You May Not Use Your iPad to Cover the Blagojevich Trial

No iPads allowed.

During a meeting today with reporters from the major Chicago news organizations, Judge Zagel laid down the coverage law for former Gov. Rod Blagojevich's trial, which'll be held in this building in downtown Chicago on the 25th floor starting June 3rd.

Among the rules designed to protect the decorum of the courtroom: no iPads. However, any small PDA with a QWERTY keyboard is allowed.

The rules discussed this morning:

  • 38% of seats are reserved for the media in main courtoom, or 24 out of approximately 64 seats.
  • Rest of the press will sit in the overflow courtoom.
  • No video feed, only audio.
  • No laptops.
  • No iPads.
  • Blackberries okay. Judge Zagel said he was Granting that permission "provisionally".
  • Jurors will not be named. Numbers only. Judge doesn't want them hounded by emails.
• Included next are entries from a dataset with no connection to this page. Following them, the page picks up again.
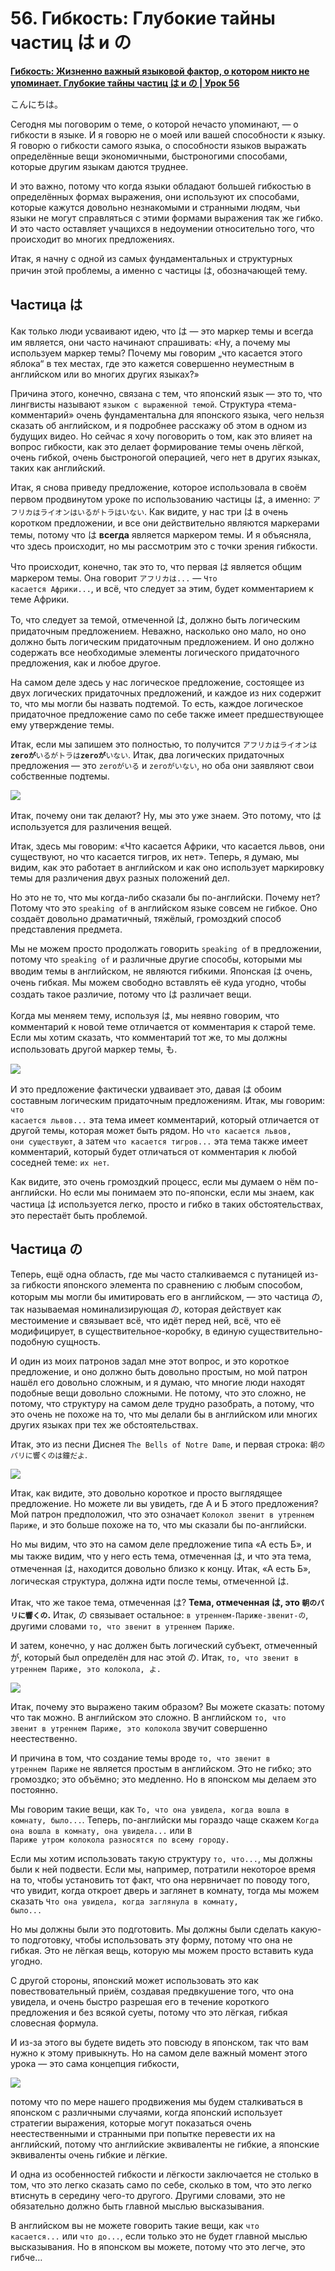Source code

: # **56. Гибкость: Глубокие тайны частиц は и の**

[**Гибкость: Жизненно важный языковой фактор, о котором никто не упоминает. Глубокие тайны частиц は и の | Урок 56**](https://www.youtube.com/watch?v=FdMeXqweBJ0&list=PLg9uYxuZf8x_A-vcqqyOFZu06WlhnypWj&index=58&pp=iAQB)

こんにちは。

Сегодня мы поговорим о теме, о которой нечасто упоминают, — о гибкости в языке. И я говорю не о моей или вашей способности к языку. Я говорю о гибкости самого языка, о способности языков выражать определённые вещи экономичными, быстроногими способами, которые другим языкам даются труднее.

И это важно, потому что когда языки обладают большей гибкостью в определённых формах выражения, они используют их способами, которые кажутся довольно незнакомыми и странными людям, чьи языки не могут справляться с этими формами выражения так же гибко. И это часто оставляет учащихся в недоумении относительно того, что происходит во многих предложениях.

Итак, я начну с одной из самых фундаментальных и структурных причин этой проблемы, а именно с частицы は, обозначающей тему.

## Частица は

Как только люди усваивают идею, что は — это маркер темы и всегда им является, они часто начинают спрашивать: «Ну, а почему мы используем маркер темы? Почему мы говорим „что касается этого яблока“ в тех местах, где это кажется совершенно неуместным в английском или во многих других языках?»

Причина этого, конечно, связана с тем, что японский язык — это то, что лингвисты называют <code>языком с выраженной темой</code>. Структура «тема-комментарий» очень фундаментальна для японского языка, чего нельзя сказать об английском, и я подробнее расскажу об этом в одном из будущих видео. Но сейчас я хочу поговорить о том, как это влияет на вопрос гибкости, как это делает формирование темы очень лёгкой, очень гибкой, очень быстроногой операцией, чего нет в других языках, таких как английский.

Итак, я снова приведу предложение, которое использовала в своём первом продвинутом уроке по использованию частицы は, а именно: <code>アフリカはライオンはいるがトラはいない</code>. Как видите, у нас три は в очень коротком предложении, и все они действительно являются маркерами темы, потому что は **всегда** является маркером темы. И я объясняла, что здесь происходит, но мы рассмотрим это с точки зрения гибкости.

Что происходит, конечно, так это то, что первая は является общим маркером темы. Она говорит <code>アフリカは...</code> — <code>Что касается Африки...</code>, и всё, что следует за этим, будет комментарием к теме Африки.

То, что следует за темой, отмеченной は, должно быть логическим придаточным предложением. Неважно, насколько оно мало, но оно должно быть логическим придаточным предложением. И оно должно содержать все необходимые элементы логического придаточного предложения, как и любое другое.

На самом деле здесь у нас логическое предложение, состоящее из двух логических придаточных предложений, и каждое из них содержит то, что мы могли бы назвать подтемой. То есть, каждое логическое придаточное предложение само по себе также имеет предшествующее ему утверждение темы.

Итак, если мы запишем это полностью, то получится <code>アフリカはライオンは**zeroが**いるがトラは**zeroが**いない</code>. Итак, два логических придаточных предложения — это <code>zeroがいる</code> и <code>zeroがいない</code>, но оба они заявляют свои собственные подтемы.

![](image297.webp)

Итак, почему они так делают? Ну, мы это уже знаем. Это потому, что は используется для различения вещей.

Итак, здесь мы говорим: «Что касается Африки, что касается львов, они существуют, но что касается тигров, их нет». Теперь, я думаю, мы видим, как это работает в английском и как оно использует маркировку темы для различения двух разных положений дел.

Но это не то, что мы когда-либо сказали бы по-английски. Почему нет? Потому что это <code>speaking of</code> в английском языке совсем не гибкое. Оно создаёт довольно драматичный, тяжёлый, громоздкий способ представления предмета.

Мы не можем просто продолжать говорить <code>speaking of</code> в предложении, потому что <code>speaking of</code> и различные другие способы, которыми мы вводим темы в английском, не являются гибкими. Японская は очень, очень гибкая. Мы можем свободно вставлять её куда угодно, чтобы создать такое различие, потому что は различает вещи.

Когда мы меняем тему, используя は, мы неявно говорим, что комментарий к новой теме отличается от комментария к старой теме. Если мы хотим сказать, что комментарий тот же, то мы должны использовать другой маркер темы, も.

![](image630.webp)

И это предложение фактически удваивает это, давая は обоим составным логическим придаточным предложениям. Итак, мы говорим: <code>что касается львов...</code> эта тема имеет комментарий, который отличается от другой темы, которая может быть рядом. Но <code>что касается львов, они существуют</code>, а затем <code>что касается тигров...</code> эта тема также имеет комментарий, который будет отличаться от комментария к любой соседней теме: <code>их нет</code>.

Как видите, это очень громоздкий процесс, если мы думаем о нём по-английски. Но если мы понимаем это по-японски, если мы знаем, как частица は используется легко, просто и гибко в таких обстоятельствах, это перестаёт быть проблемой.

## Частица の

Теперь, ещё одна область, где мы часто сталкиваемся с путаницей из-за гибкости японского элемента по сравнению с любым способом, которым мы могли бы имитировать его в английском, — это частица の, так называемая номинализирующая の, которая действует как местоимение и связывает всё, что идёт перед ней, всё, что её модифицирует, в существительное-коробку, в единую существительно-подобную сущность.

И один из моих патронов задал мне этот вопрос, и это короткое предложение, и оно должно быть довольно простым, но мой патрон нашёл его довольно сложным, и я думаю, что многие люди находят подобные вещи довольно сложными. Не потому, что это сложно, не потому, что структуру на самом деле трудно разобрать, а потому, что это очень не похоже на то, что мы делали бы в английском или многих других языках при тех же обстоятельствах.

Итак, это из песни Диснея <code>The Bells of Notre Dame</code>, и первая строка: <code>朝のパリに響くのは鐘だよ</code>.

![](image979.webp)

Итак, как видите, это довольно короткое и просто выглядящее предложение. Но можете ли вы увидеть, где А и Б этого предложения? Мой патрон предположил, что это означает <code>Колокол звенит в утреннем Париже</code>, и это больше похоже на то, что мы сказали бы по-английски.

Но мы видим, что это на самом деле предложение типа «А есть Б», и мы также видим, что у него есть тема, отмеченная は, и что эта тема, отмеченная は, находится довольно близко к концу. Итак, «А есть Б», логическая структура, должна идти после темы, отмеченной は.

Итак, что же такое тема, отмеченная は? **Тема, отмеченная は, это <code>朝のパリに響くの</code>.** Итак, の связывает остальное: <code>в утреннем-Париже-звенит-の</code>, другими словами <code>то, что звенит в утреннем Париже</code>.

И затем, конечно, у нас должен быть логический субъект, отмеченный が, который был определён для нас этой の. Итак, <code>то, что звенит в утреннем Париже, это колокола, よ.</code>

![](image1135.webp)

Итак, почему это выражено таким образом? Вы можете сказать: потому что так можно. В английском это сложно. В английском <code>то, что звенит в утреннем Париже, это колокола</code> звучит совершенно неестественно.

И причина в том, что создание темы вроде <code>то, что звенит в утреннем Париже</code> не является простым в английском. Это не гибко; это громоздко; это объёмно; это медленно. Но в японском мы делаем это постоянно.

Мы говорим такие вещи, как <code>То, что она увидела, когда вошла в комнату, было...</code>. Теперь, по-английски мы гораздо чаще скажем <code>Когда она вошла в комнату, она увидела...</code> или <code>В Париже утром колокола разносятся по всему городу.</code>

Если мы хотим использовать такую структуру <code>то, что...</code>, мы должны были к ней подвести. Если мы, например, потратили некоторое время на то, чтобы установить тот факт, что она нервничает по поводу того, что увидит, когда откроет дверь и заглянет в комнату, тогда мы можем сказать <code>Что она увидела, когда заглянула в комнату, было...</code>

Но мы должны были это подготовить. Мы должны были сделать какую-то подготовку, чтобы использовать эту форму, потому что она не гибкая. Это не лёгкая вещь, которую мы можем просто вставить куда угодно.

С другой стороны, японский может использовать это как повествовательный приём, создавая предвкушение того, что она увидела, и очень быстро разрешая его в течение короткого предложения и без всякой суеты, потому что это лёгкая, гибкая словесная формула.

И из-за этого вы будете видеть это повсюду в японском, так что вам нужно к этому привыкнуть. Но на самом деле важный момент этого урока — это сама концепция гибкости,

![](image436.webp)

потому что по мере нашего продвижения мы будем сталкиваться в японском с различными случаями, когда японский использует стратегии выражения, которые могут показаться очень неестественными и странными при попытке перевести их на английский, потому что английские эквиваленты не гибкие, а японские эквиваленты очень гибкие и лёгкие.

И одна из особенностей гибкости и лёгкости заключается не столько в том, что это легко сказать само по себе, сколько в том, что это легко втиснуть в середину чего-то другого. Другими словами, это не обязательно должно быть главной мыслью высказывания.

В английском вы не можете говорить такие вещи, как <code>что касается...</code> или <code>что до...</code>, если только это не будет главной мыслью высказывания. Но в японском вы можете, потому что это легче, это гибче…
Last week, Judge Zagel also released a draft order stipulating rules. According to the draft, media would be barred from conducting interviews on the 25th floor (per usual procedure), and would have 45 minutes from court session adjournment to interview participants in the lobby of the building.

To be fair, the reason Zagel's setting such strict rules is because the court is concerned the trial will become nothing more than a media frenzy. That possibility, of course, is what Blagojevich's attorneys are counting on -- the more disruptions in the court, the more publicity in the press, the greater the likelihood of a mistrial and/or a grounds for appeal.